Functional dependency in GROUP BY through JOINs

Started by David Rowleyabout 13 years ago9 messages
#1David Rowley
dgrowleyml@gmail.com
1 attachment(s)

Some idle thoughts has provoked me to sending this email. I'm wondering what
I'm seeing here, is a simple missed optimisation or something that would be
very difficult to implement, or even perhaps something I've completely
misunderstood.

To set the scene let's go with the old products and sales example.
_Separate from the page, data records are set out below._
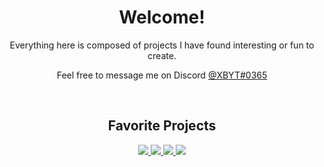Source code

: <h1 align="center">Welcome!</h1>
<p align="center">Everything here is composed of projects I have found interesting or fun to create.</p>
<p align="center">Feel free to message me on Discord <a href="https://discordapp.com/users/297150910830739456/">@XBYT#0365</a></p>
<br>
<!-- 
<p align="center">
  <a><img src="https://github-readme-stats.vercel.app/api?username=aarana14&hide=prs,issues&count_private=true&show_icons=true&theme=dark"/></a>
 </p> 
<br/>
-->

<h2 align="center">Favorite Projects</h2>

<p align="center">
  <a href="https://github.com/aarana14/FacialRecognition">
    <img src="https://github-readme-stats.vercel.app/api/pin/?username=aarana14&repo=FacialRecognition&theme=dark"/>
  </a>
  <a href="https://github.com/aarana14/LocalChatApp">
    <img src="https://github-readme-stats.vercel.app/api/pin/?username=aarana14&repo=LocalChatApp&theme=dark"/>
  </a>
  <a href="https://github.com/aarana14/FracCalc">
    <img src="https://github-readme-stats.vercel.app/api/pin/?username=aarana14&repo=FracCalc&theme=dark">
  </a>
  <a href="https://github.com/aarana14/CurrencyExchange">
    <img src="https://github-readme-stats.vercel.app/api/pin/?username=aarana14&repo=CurrencyExchange&theme=dark">
  </a>
</p>

<br>
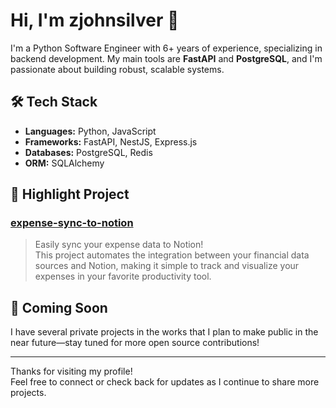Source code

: # Hi, I'm zjohnsilver 👋

I'm a Python Software Engineer with 6+ years of experience, specializing in backend development. My main tools are **FastAPI** and **PostgreSQL**, and I'm passionate about building robust, scalable systems.

## 🛠️ Tech Stack

- **Languages:** Python, JavaScript
- **Frameworks:** FastAPI, NestJS, Express.js
- **Databases:** PostgreSQL, Redis
- **ORM:** SQLAlchemy

## 🚀 Highlight Project

### [expense-sync-to-notion](https://github.com/zjohnsilver/expense-sync-to-notion)
> Easily sync your expense data to Notion!  
> This project automates the integration between your financial data sources and Notion, making it simple to track and visualize your expenses in your favorite productivity tool.

## 📌 Coming Soon

I have several private projects in the works that I plan to make public in the near future—stay tuned for more open source contributions!

---

Thanks for visiting my profile!  
Feel free to connect or check back for updates as I continue to share more projects.

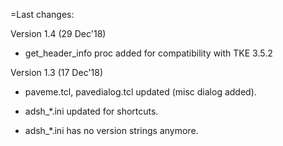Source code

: =Last changes:

Version 1.4 (29 Dec'18)

  - get_header_info proc added for compatibility with TKE 3.5.2


Version 1.3 (17 Dec'18)

  - paveme.tcl, pavedialog.tcl updated (misc dialog added).

  - adsh_*.ini updated for shortcuts.

  - adsh_*.ini has no version strings anymore.

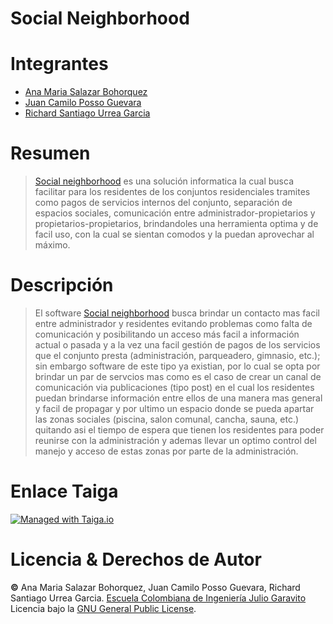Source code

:# Social Neighborhood

# Integrantes
  * [Ana Maria Salazar Bohorquez](https://github.com/anamariasalazar)
  * [Juan Camilo Posso Guevara](https://github.com/JCPosso)
  * [Richard Santiago Urrea Garcia](https://github.com/RichardUG)

# Resumen
> [Social neighborhood](https://github.com/social-neighborhood/social-neighborhood) es una solución informatica la cual busca facilitar para los residentes de los conjuntos residenciales tramites como pagos de servicios internos del conjunto, separación de espacios sociales, comunicación entre administrador-propietarios y propietarios-propietarios, brindandoles una herramienta optima y de facil uso, con la cual se sientan comodos y la puedan aprovechar al máximo.

# Descripción
> El software [Social neighborhood](https://github.com/social-neighborhood/social-neighborhood) busca brindar un contacto mas facil entre administrador y residentes evitando problemas como falta de comunicación y posibilitando un acceso más facil a información actual o pasada y a la vez una facil gestión de pagos de los servicios que el conjunto presta (administración, parqueadero, gimnasio, etc.); sin embargo software de este tipo ya existian, por lo cual se opta por brindar un par de servcios mas como es el caso de crear un canal de comunicación via publicaciones (tipo post) en el cual los residentes puedan brindarse información entre ellos de una manera mas general y facil de propagar y por ultimo un espacio donde se pueda apartar las zonas sociales (piscina, salon comunal, cancha, sauna, etc.) quitando asi el tiempo de espera que tienen los residentes para poder reunirse con la administración y ademas llevar un optimo control del manejo y acceso de estas zonas por parte de la administración.

# Enlace Taiga
[![Managed with Taiga.io](https://img.shields.io/badge/managed%20with-TAIGA.io-709f14.svg)](https://tree.taiga.io/project/richardug-social-neighborhood/backlog)

# Licencia & Derechos de Autor

**©** Ana Maria Salazar Bohorquez, Juan Camilo Posso Guevara, Richard Santiago Urrea Garcia. [Escuela Colombiana de Ingeniería Julio Garavito](https://www.escuelaing.edu.co/es/)  
Licencia bajo la [GNU General Public License](/LICENSE).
In this
example each product has been given a unique ID maybe due to perhaps
product_codes being a bit long and to keep the sales table as narrow as
possible.

If we wanted to see the sales per product we could write something like
this:

SELECT p.product_code,SUM(s.quantity)

FROM products p

INNER JOIN bigsalestable s ON p.productid = s.productid

GROUP BY p.product_code;

Though this plan might not be quite as optimal as it could be as it performs
the grouping after the join.

QUERY PLAN

----------------------------------------------------------------------------
---------

HashAggregate (cost=33195.13..33199.63 rows=450 width=150)

-> Hash Join (cost=20.13..28195.13 rows=1000000 width=150)

Hash Cond: (s.productid = p.productid)

-> Seq Scan on bigsalestable s (cost=0.00..14425.00 rows=1000000
width=8)

-> Hash (cost=14.50..14.50 rows=450 width=150)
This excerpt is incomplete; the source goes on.